_TASK DIRECTIONS_: Output the lines from the top of the entries below to the line with "- ✅ Continue processing other data", both included, exactly and without pictures.

_Saved data entries_:
┄┄┄┄┄┄┄┄┄┄

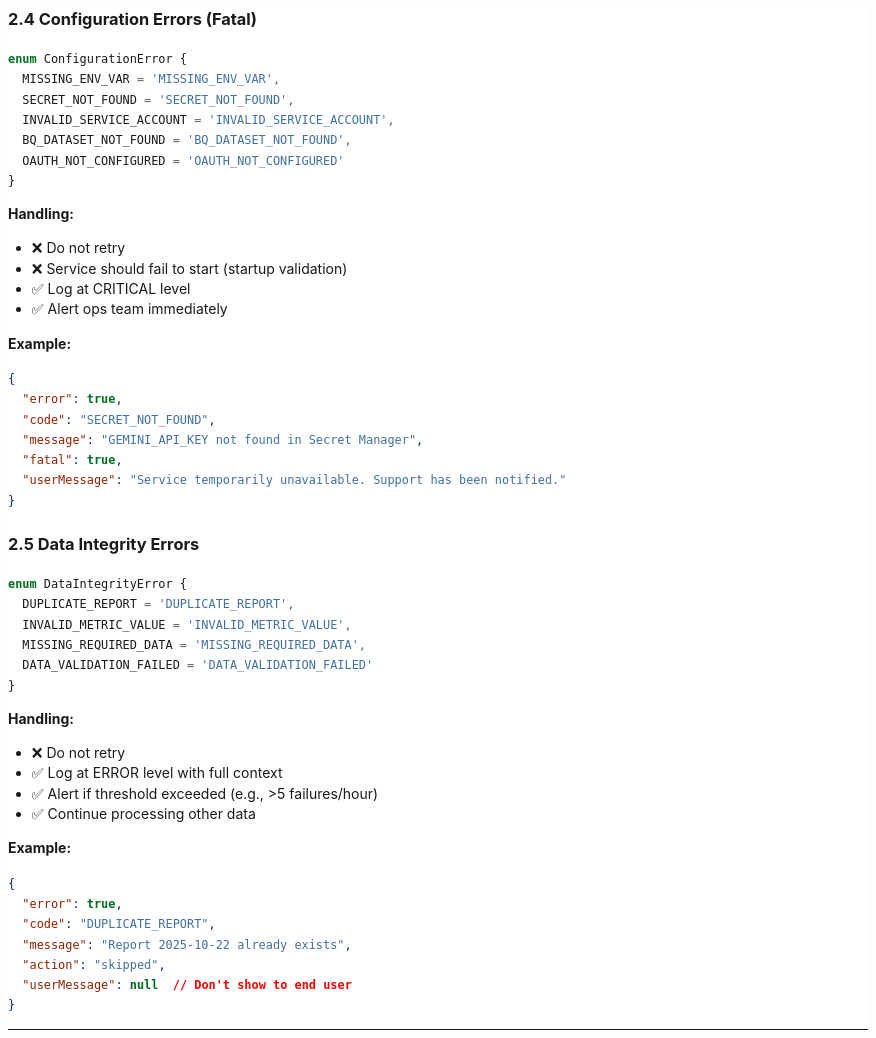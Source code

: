 ### 2.4 Configuration Errors (Fatal)

```typescript
enum ConfigurationError {
  MISSING_ENV_VAR = 'MISSING_ENV_VAR',
  SECRET_NOT_FOUND = 'SECRET_NOT_FOUND',
  INVALID_SERVICE_ACCOUNT = 'INVALID_SERVICE_ACCOUNT',
  BQ_DATASET_NOT_FOUND = 'BQ_DATASET_NOT_FOUND',
  OAUTH_NOT_CONFIGURED = 'OAUTH_NOT_CONFIGURED'
}
```

**Handling:**
- ❌ Do not retry
- ❌ Service should fail to start (startup validation)
- ✅ Log at CRITICAL level
- ✅ Alert ops team immediately

**Example:**
```json
{
  "error": true,
  "code": "SECRET_NOT_FOUND",
  "message": "GEMINI_API_KEY not found in Secret Manager",
  "fatal": true,
  "userMessage": "Service temporarily unavailable. Support has been notified."
}
```

### 2.5 Data Integrity Errors

```typescript
enum DataIntegrityError {
  DUPLICATE_REPORT = 'DUPLICATE_REPORT',
  INVALID_METRIC_VALUE = 'INVALID_METRIC_VALUE',
  MISSING_REQUIRED_DATA = 'MISSING_REQUIRED_DATA',
  DATA_VALIDATION_FAILED = 'DATA_VALIDATION_FAILED'
}
```

**Handling:**
- ❌ Do not retry
- ✅ Log at ERROR level with full context
- ✅ Alert if threshold exceeded (e.g., >5 failures/hour)
- ✅ Continue processing other data

**Example:**
```json
{
  "error": true,
  "code": "DUPLICATE_REPORT",
  "message": "Report 2025-10-22 already exists",
  "action": "skipped",
  "userMessage": null  // Don't show to end user
}
```

---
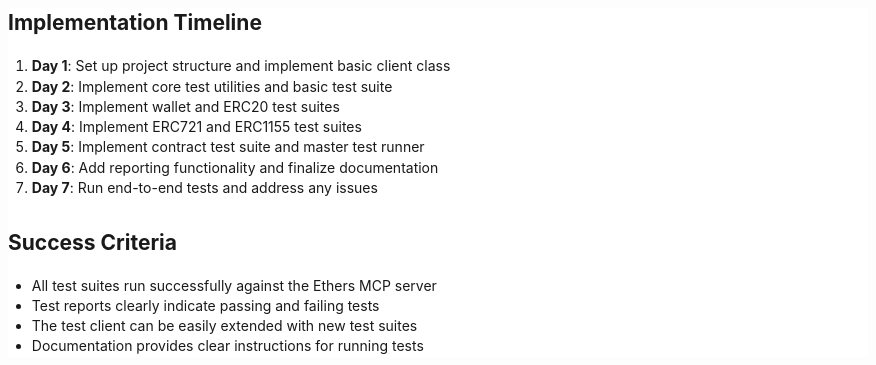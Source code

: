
 ```
```

## Implementation Timeline

1. **Day 1**: Set up project structure and implement basic client class
2. **Day 2**: Implement core test utilities and basic test suite
3. **Day 3**: Implement wallet and ERC20 test suites
4. **Day 4**: Implement ERC721 and ERC1155 test suites
5. **Day 5**: Implement contract test suite and master test runner
6. **Day 6**: Add reporting functionality and finalize documentation
7. **Day 7**: Run end-to-end tests and address any issues

## Success Criteria

- All test suites run successfully against the Ethers MCP server
- Test reports clearly indicate passing and failing tests
- The test client can be easily extended with new test suites
- Documentation provides clear instructions for running tests 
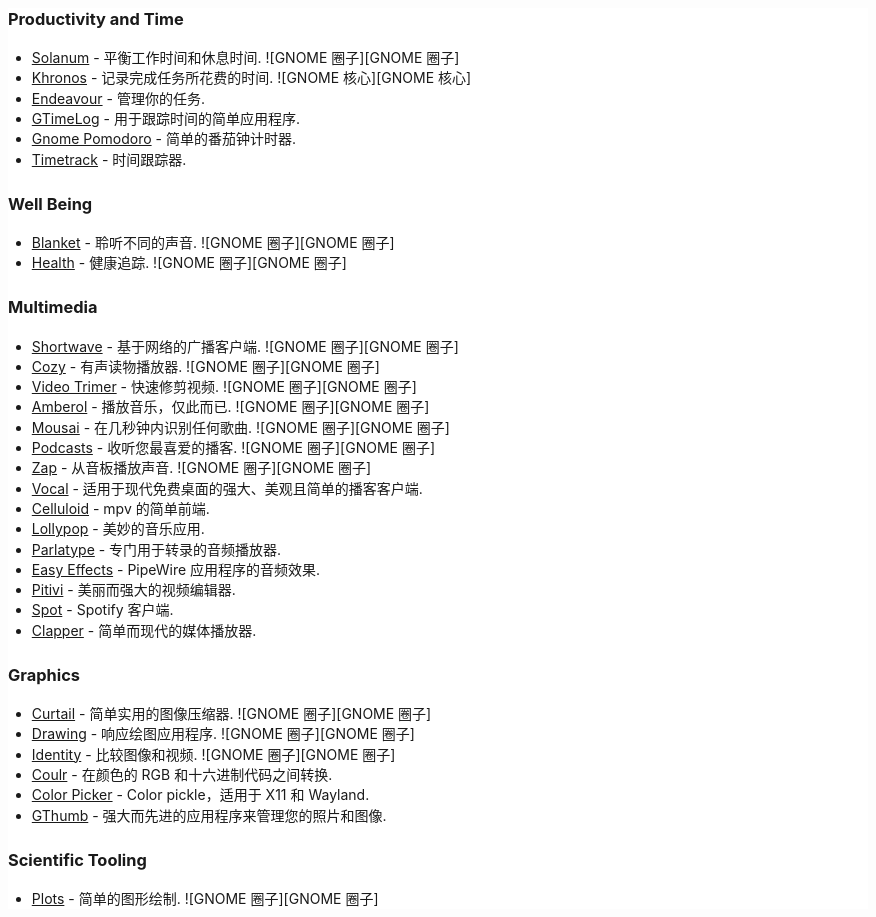 ### Productivity and Time

- [Solanum](https://apps.gnome.org/app/org.gnome.Solanum/)  - 平衡工作时间和休息时间.  ![GNOME 圈子][GNOME 圈子]
- [Khronos](https://apps.gnome.org/app/io.github.lainsce.Khronos/)  - 记录完成任务所花费的时间.  ![GNOME 核心][GNOME 核心]
- [Endeavour](https://flathub.org/apps/details/org.gnome.Todo) - 管理你的任务.
- [GTimeLog](https://github.com/gtimelog/gtimelog) - 用于跟踪时间的简单应用程序.
- [Gnome Pomodoro](http://gnomepomodoro.org/) - 简单的番茄钟计时器.
- [Timetrack](https://gitlab.gnome.org/danigm/timetrack) - 时间跟踪器.

### Well Being

- [Blanket](https://apps.gnome.org/app/com.rafaelmardojai.Blanket/)  - 聆听不同的声音.  ![GNOME 圈子][GNOME 圈子]
- [Health](https://apps.gnome.org/app/dev.Cogitri.Health/)  - 健康追踪.  ![GNOME 圈子][GNOME 圈子]

### Multimedia

- [Shortwave](https://apps.gnome.org/app/de.haeckerfelix.Shortwave/)  - 基于网络的广播客户端.  ![GNOME 圈子][GNOME 圈子]
- [Cozy](https://apps.gnome.org/app/com.github.geigi.cozy/)  - 有声读物播放器.  ![GNOME 圈子][GNOME 圈子]
- [Video Trimer](https://apps.gnome.org/app/org.gnome.gitlab.YaLTeR.VideoTrimmer/)  - 快速修剪视频.  ![GNOME 圈子][GNOME 圈子]
- [Amberol](https://apps.gnome.org/app/io.bassi.Amberol/)  - 播放音乐，仅此而已.  ![GNOME 圈子][GNOME 圈子]
- [Mousai](https://apps.gnome.org/app/io.github.seadve.Mousai/)  - 在几秒钟内识别任何歌曲.  ![GNOME 圈子][GNOME 圈子]
- [Podcasts](https://apps.gnome.org/app/org.gnome.Podcasts/)  - 收听您最喜爱的播客.  ![GNOME 圈子][GNOME 圈子]
- [Zap](https://apps.gnome.org/app/fr.romainvigier.zap/)  - 从音板播放声音.  ![GNOME 圈子][GNOME 圈子]
- [Vocal](https://github.com/needle-and-thread/vocal) - 适用于现代免费桌面的强大、美观且简单的播客客户端.
- [Celluloid](https://github.com/celluloid-player/celluloid) - mpv 的简单前端.
- [Lollypop](https://gitlab.gnome.org/World/lollypop) - 美妙的音乐应用.
- [Parlatype](http://gkarsay.github.io/parlatype/) - 专门用于转录的音频播放器.
- [Easy Effects](https://github.com/wwmm/easyeffects) - PipeWire 应用程序的音频效果.
- [Pitivi](http://www.pitivi.org/) - 美丽而强大的视频编辑器.
- [Spot](https://github.com/xou816/spot) - Spotify 客户端.
- [Clapper](https://github.com/Rafostar/clapper) - 简单而现代的媒体播放器.

### Graphics

- [Curtail](https://flathub.org/apps/details/com.github.huluti.Curtail)  - 简单实用的图像压缩器.  ![GNOME 圈子][GNOME 圈子]
- [Drawing](https://apps.gnome.org/app/com.github.maoschanz.drawing/)  - 响应绘图应用程序.  ![GNOME 圈子][GNOME 圈子]
- [Identity](https://apps.gnome.org/app/org.gnome.gitlab.YaLTeR.Identity/)  - 比较图像和视频.  ![GNOME 圈子][GNOME 圈子]
- [Coulr](https://github.com/Huluti/Coulr) - 在颜色的 RGB 和十六进制代码之间转换.
- [Color Picker](https://gitlab.gnome.org/World/gcolor3/) - Color pickle，适用于 X11 和 Wayland.
- [GThumb](https://wiki.gnome.org/Apps/Gthumb) - 强大而先进的应用程序来管理您的照片和图像.

### Scientific Tooling

- [Plots](https://apps.gnome.org/app/com.github.alexhuntley.Plots/)  - 简单的图形绘制.  ![GNOME 圈子][GNOME 圈子]

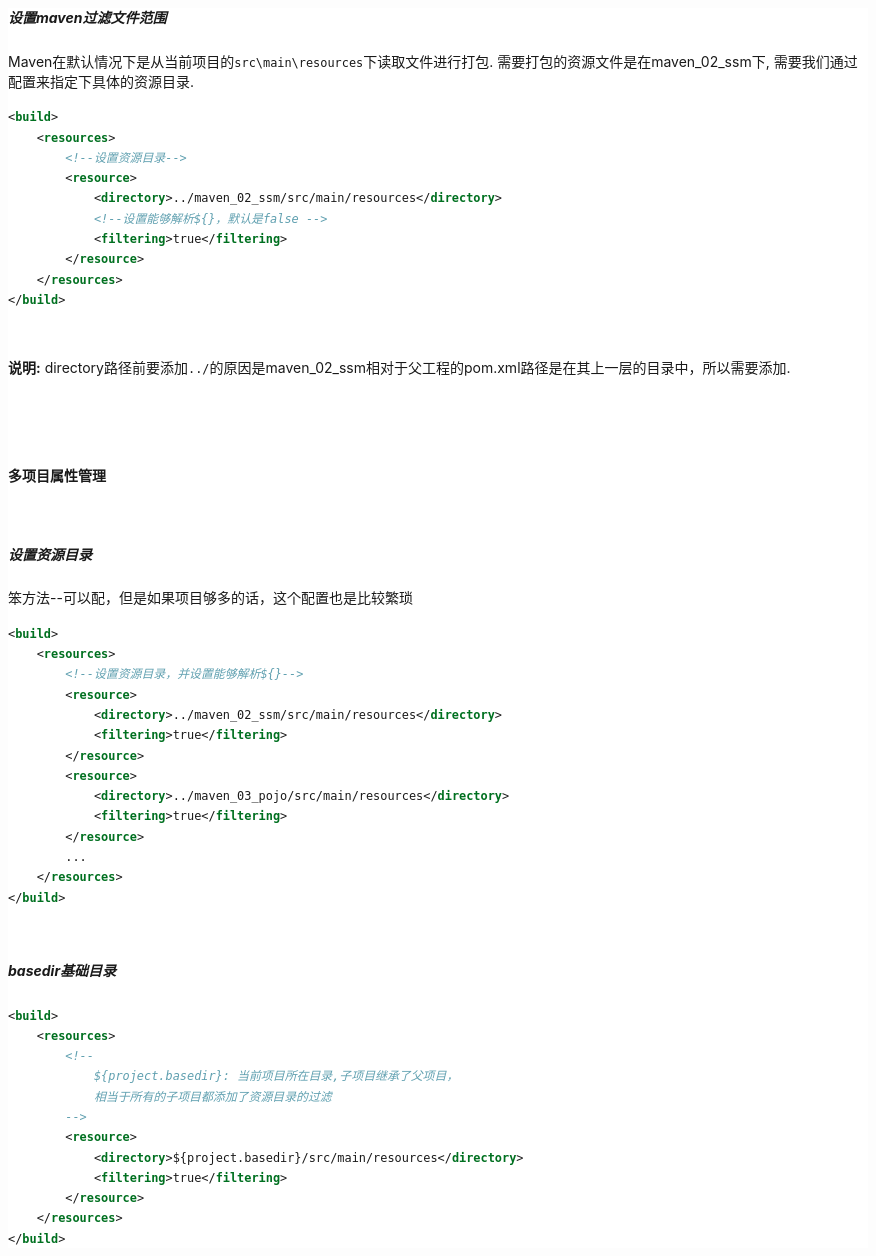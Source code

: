 ##### 设置maven过滤文件范围

Maven在默认情况下是从当前项目的`src\main\resources`​下读取文件进行打包. 需要打包的资源文件是在maven_02_ssm下, 需要我们通过配置来指定下具体的资源目录. 

```xml
<build>
    <resources>
        <!--设置资源目录-->
        <resource>
            <directory>../maven_02_ssm/src/main/resources</directory>
            <!--设置能够解析${}，默认是false -->
            <filtering>true</filtering>
        </resource>
    </resources>
</build>
```

‍

**说明:** directory路径前要添加`../`​的原因是maven_02_ssm相对于父工程的pom.xml路径是在其上一层的目录中，所以需要添加. 

‍

‍

#### 多项目属性管理

‍

##### 设置资源目录

笨方法--可以配，但是如果项目够多的话，这个配置也是比较繁琐

```xml
<build>
    <resources>
        <!--设置资源目录，并设置能够解析${}-->
        <resource>
            <directory>../maven_02_ssm/src/main/resources</directory>
            <filtering>true</filtering>
        </resource>
        <resource>
            <directory>../maven_03_pojo/src/main/resources</directory>
            <filtering>true</filtering>
        </resource>
        ...
    </resources>
</build>
```

‍

##### **basedir基础目录**

```xml
<build>
    <resources>
        <!--
			${project.basedir}: 当前项目所在目录,子项目继承了父项目，
			相当于所有的子项目都添加了资源目录的过滤
		-->
        <resource>
            <directory>${project.basedir}/src/main/resources</directory>
            <filtering>true</filtering>
        </resource>
    </resources>
</build>
```
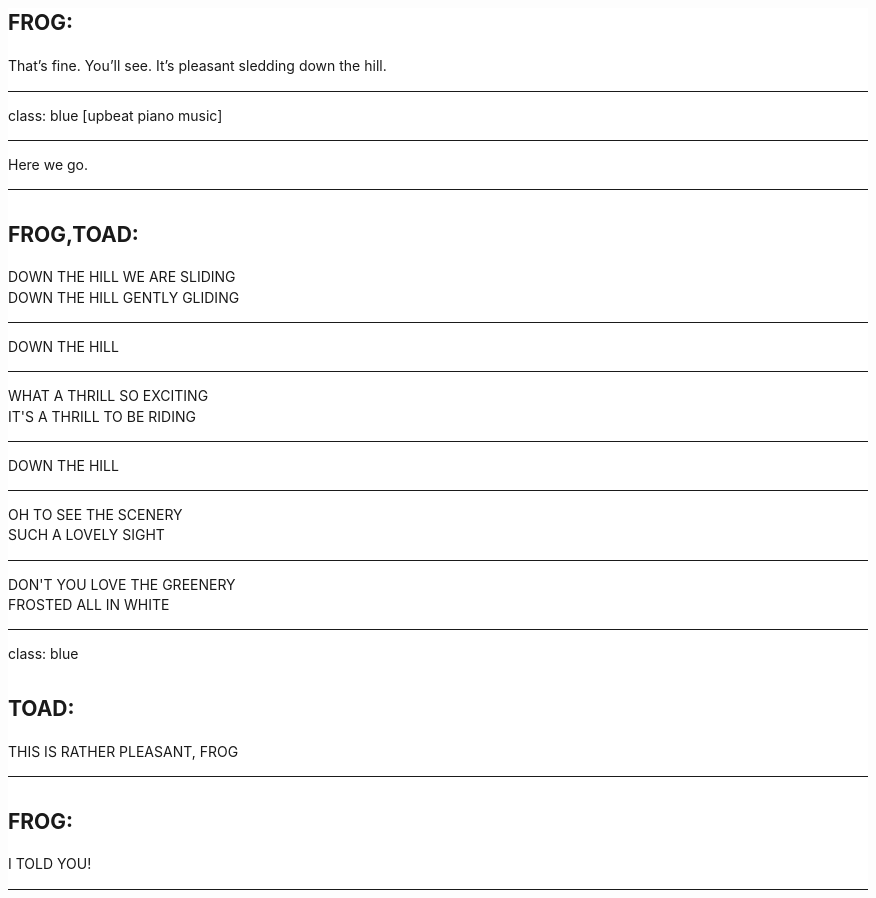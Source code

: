 
## FROG:
That’s fine. You’ll see. It’s pleasant sledding down the hill.

---

class: blue
[upbeat piano music]

---

Here we go.

---

## FROG,TOAD:
DOWN THE HILL WE ARE SLIDING <br>
DOWN THE HILL GENTLY GLIDING

---


DOWN THE HILL 

---

WHAT A THRILL SO EXCITING<br>
IT'S A THRILL TO BE RIDING 

---


DOWN THE HILL

---

OH TO SEE THE SCENERY<br>
SUCH A LOVELY SIGHT

---

DON'T YOU LOVE THE GREENERY<br>
FROSTED ALL IN WHITE

---

class: blue
## TOAD:
THIS IS RATHER PLEASANT, FROG

---

## FROG:
 I TOLD YOU!

---

[//]: # (title settings—give the play a title and author name)
[//]: # (color settings—replace "character-_____" with a character name)
[//]: # (list of colors)
[//]: # (list of characters, in color)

┄┄┄┄┄┄┄┄┄┄

_EXERCISE ANSWER_:
Source code

: ### 2.4 Configuration Errors (Fatal)

```typescript
enum ConfigurationError {
  MISSING_ENV_VAR = 'MISSING_ENV_VAR',
  SECRET_NOT_FOUND = 'SECRET_NOT_FOUND',
  INVALID_SERVICE_ACCOUNT = 'INVALID_SERVICE_ACCOUNT',
  BQ_DATASET_NOT_FOUND = 'BQ_DATASET_NOT_FOUND',
  OAUTH_NOT_CONFIGURED = 'OAUTH_NOT_CONFIGURED'
}
```

**Handling:**
- ❌ Do not retry
- ❌ Service should fail to start (startup validation)
- ✅ Log at CRITICAL level
- ✅ Alert ops team immediately

**Example:**
```json
{
  "error": true,
  "code": "SECRET_NOT_FOUND",
  "message": "GEMINI_API_KEY not found in Secret Manager",
  "fatal": true,
  "userMessage": "Service temporarily unavailable. Support has been notified."
}
```

### 2.5 Data Integrity Errors

```typescript
enum DataIntegrityError {
  DUPLICATE_REPORT = 'DUPLICATE_REPORT',
  INVALID_METRIC_VALUE = 'INVALID_METRIC_VALUE',
  MISSING_REQUIRED_DATA = 'MISSING_REQUIRED_DATA',
  DATA_VALIDATION_FAILED = 'DATA_VALIDATION_FAILED'
}
```

**Handling:**
- ❌ Do not retry
- ✅ Log at ERROR level with full context
- ✅ Alert if threshold exceeded (e.g., >5 failures/hour)
- ✅ Continue processing other data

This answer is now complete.